The unparser is a toolchain containing an uncompiler (itself containing an unbuilder and unfiller), an unparser, and an untokenizer. The majority of the computation takes place in the uncompiler stage, with unparsing and untokenizing relatively trivial operations. These are explained in the sections below.


The uncompiler transforms a Model or other Finesse object into KatScript by first building a KatGraph and then tokenising it. The graph filling is performed by the unbuilder and the tokenising is performed by the unfiller.


The graph is built using a functional programming dynamic dispatch paradigm, applying polymorphic behaviour depending on type (using functools.singledispatch()). The dispatcher is called recursively, with the code for each matched type extracting and dispatching contained objects, adding nodes for each intermediate step, until types that have direct KatToken analogues are reached. Edges are drawn connecting related nodes, such as the name, parentheses, delimiters and parameters of functions.

For example, a model gets built by passing it to the dispatcher.
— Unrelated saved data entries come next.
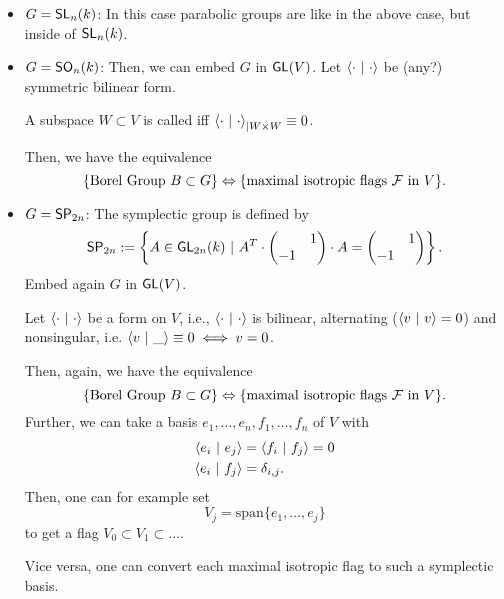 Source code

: \begin{example}
	\begin{itemize}
		\item $G = \textsf{SL}_n(k)$: In this case parabolic groups are like in the above case, but inside of $\textsf{SL}_n(k)$.
		\item $G = \textsf{SO}_n(k)$: Then, we can embed $G$ in $\textsf{GL}(V)$. Let $\left<\cdot ~ | ~ \cdot\right>$ be (any?) symmetric bilinear form.
		
		A subspace $W \subset V$ is called  iff $\left<\cdot ~ | ~ \cdot\right>_{|W\times W} \equiv 0$.
		
		Then, we have the equivalence
		\[ \left\lbrace \text{Borel Group } B \subset G \right\rbrace \Leftrightarrow \{ \text{maximal isotropic flags }\mathcal{F} \text{ in }V \}. \]
		\item $G = \textsf{SP}_{2n}$: The symplectic group is defined by
		\[ \textsf{SP}_{2n} := \left\lbrace A \in \textsf{GL}_{2n}(k)  ~ | ~  A^T \cdot \left(\begin{matrix}  & 1\\ - 1 &  \end{matrix}\right) \cdot A = \left(\begin{matrix}  & 1\\ - 1 &  \end{matrix}\right) \right\rbrace. \]
		Embed again $G$ in $\textsf{GL}(V)$.
		
		Let $\left<\cdot ~ | ~ \cdot\right>$ be a  form on $V$, i.e., $\left<\cdot ~ | ~ \cdot\right>$ is bilinear, alternating ($\left<v ~ | ~ v\right>= 0$) and nonsingular, i.e. $\left<v ~ | ~ \_\right> \equiv 0 \iff v = 0$.
		
		Then, again, we have the equivalence
		\[ \left\lbrace \text{Borel Group } B \subset G \right\rbrace \Leftrightarrow \{ \text{maximal isotropic flags }\mathcal{F} \text{ in }V \}. \]
		Further, we can take a basis $e_1,\ldots, e_n, f_1,\ldots, f_n$ of $V$ with
		\begin{align*}
		\left<e_i ~ | ~ e_j\right> &= \left<f_i ~ | ~ f_j\right> = 0\\
		\left<e_i ~ | ~ f_j\right> &= \delta_{i,j}.
		\end{align*}
		Then, one can for example set
		\[V_j = \mathrm{span}\{e_1,\ldots, e_j\} \]
		to get a flag $V_0 \subset V_1 \subset ...$.
		
		Vice versa, one can convert each maximal isotropic flag to such a symplectic basis.
	\end{itemize}
\end{example}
The dispatcher matches and runs the code for Model, which extracts its elements, commands and analysis, further calling the dispatcher on each. In the case of the model’s elements, the dispatcher matches and runs the code for ModelElement, which extracts, among other things, the model parameters and once more passes these to the dispatcher. Parameters containing terminal types such as numbers are again dispatched, with the dispatcher this time matching code that creates a KatNumberToken. The graph filled by this sequence is a tree (unlike the graph built by the parser, where references create edges between branches), with each branch (representing elements, commands and analyses and their constituents therein) ultimately terminating with nodes corresponding to tokens.


The graph created by the unbuilder is converted into a series of production objects by using the type attribute defined for each node to determine which production constructor to call. Connected nodes are themselves recursively converted to appropriate productions.

The productions are added to a KatScript object. This is then passed to the unparser.


The unparser receives a KatScript object, loops through its productions, extracts its tokens in order and calls the untokenizer.


The untokenizer takes KatToken objects as input and converts them to their corresponding KatScript string forms. In practice, the token’s raw value is simply extracted and returned.